Yes! I believe we have no idea of how sound really affects us. This film, Zama, without the sound, is an absolute disaster. There are many things that only work because of the sound design.
Thinking about sound, about listening, about these aural landscapes, I wonder: do you ever work in radio or in theater?
When I came back to live in my hometown, what I most wanted was to work in radio. Right now I’m staging an opera. In Buenos Aires, the Colón Theatre. It’s my first time. It’s a romantic opera from the 19th century with which I don’t agree for the most part. It’s called Andrea Chénier. An Italian opera about a French poet. Yes, I sometimes think that I would like radio, but I believe that the fascination I have with sound is very linked to images. I don’t know if sound would mean as much for me if it was only sound. It might need to be in relation to creating an image—like the sound is a tool for making an image.
Is your long-gestating science-fiction project abandoned for good?
The producers have rights to the comic book. No, I don’t think this is going to happen. But I would like to do something else about the future. Whenever I imagine the future, I imagine that it’s the same as the present.
[Laughs]
Only a few little things have changed, but it’s the same. I want to think about this. It’s as if everything is exactly the same, just this armchair moves a little bit. Things like that. Or this armchair is an animal. Everything is the same but this armchair is an animal. I would like to work on that.
It’s been nine years since The Headless Woman, but I’m not going to assume that this is necessarily a horrible thing. Maybe you’re just fine with that.
It’s really fine! You know, I don’t care. I think this fantasy around productivity has nothing to do with human experience and everything to do with the marketplace.
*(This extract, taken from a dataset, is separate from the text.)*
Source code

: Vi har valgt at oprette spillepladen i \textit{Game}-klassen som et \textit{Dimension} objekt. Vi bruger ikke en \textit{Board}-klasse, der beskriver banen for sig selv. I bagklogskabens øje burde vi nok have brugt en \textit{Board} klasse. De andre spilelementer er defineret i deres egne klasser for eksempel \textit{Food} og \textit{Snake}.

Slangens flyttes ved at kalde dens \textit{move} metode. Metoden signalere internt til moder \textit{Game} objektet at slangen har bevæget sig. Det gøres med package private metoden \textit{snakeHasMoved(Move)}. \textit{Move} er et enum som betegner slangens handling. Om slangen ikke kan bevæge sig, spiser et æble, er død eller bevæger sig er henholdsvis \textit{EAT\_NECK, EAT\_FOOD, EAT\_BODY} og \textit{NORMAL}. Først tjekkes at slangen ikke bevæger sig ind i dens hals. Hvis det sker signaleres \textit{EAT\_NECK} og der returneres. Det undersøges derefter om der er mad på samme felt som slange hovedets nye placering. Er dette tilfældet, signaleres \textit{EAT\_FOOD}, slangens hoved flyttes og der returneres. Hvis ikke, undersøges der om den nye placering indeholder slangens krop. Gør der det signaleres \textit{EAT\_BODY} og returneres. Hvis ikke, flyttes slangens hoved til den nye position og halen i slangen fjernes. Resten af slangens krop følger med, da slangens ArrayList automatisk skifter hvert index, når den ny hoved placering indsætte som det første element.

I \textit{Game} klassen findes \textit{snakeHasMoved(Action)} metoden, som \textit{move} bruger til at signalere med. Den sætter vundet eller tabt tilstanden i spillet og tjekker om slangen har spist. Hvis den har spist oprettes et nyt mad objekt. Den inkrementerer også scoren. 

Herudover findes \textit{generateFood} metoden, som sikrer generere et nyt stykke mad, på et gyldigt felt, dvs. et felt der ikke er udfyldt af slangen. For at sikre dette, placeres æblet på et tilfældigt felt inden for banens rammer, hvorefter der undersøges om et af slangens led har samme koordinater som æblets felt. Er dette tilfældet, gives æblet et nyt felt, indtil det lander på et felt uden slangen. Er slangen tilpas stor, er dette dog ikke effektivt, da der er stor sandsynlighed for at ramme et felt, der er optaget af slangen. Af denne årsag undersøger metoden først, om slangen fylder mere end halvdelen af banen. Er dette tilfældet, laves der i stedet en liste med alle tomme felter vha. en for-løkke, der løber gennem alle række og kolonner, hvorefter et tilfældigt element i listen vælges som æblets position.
It seems to me that if you made one film that would already be enough. We have the desire to express ourselves and if there is a very productive person, that person occupies the space of a lot of other people. I think in Argentina, they respect me a little, not only because of my films but also for not making so many films. I don’t have this desire to take up space. I think it’s that. I’m respected more because of that than for anything else I do.
How do you most like to spend your time?
When I’m not making a movie?
Yes. What gives you satisfaction?
Planning. For me, making a movie is making plans. When it’s not a movie, I’m making plans for other things. Maybe they never see the light of day, but for me what’s most attractive is making plans. Therefore, I’m a disaster for a producer. I don’t have the will for a career, to constantly develop, to strive each time for a bigger budget. It doesn’t matter to me. Really, I’m not saying this like a pose. I’m telling you: it really doesn’t matter to me.
José Teodoro is a freelance critic and playwright.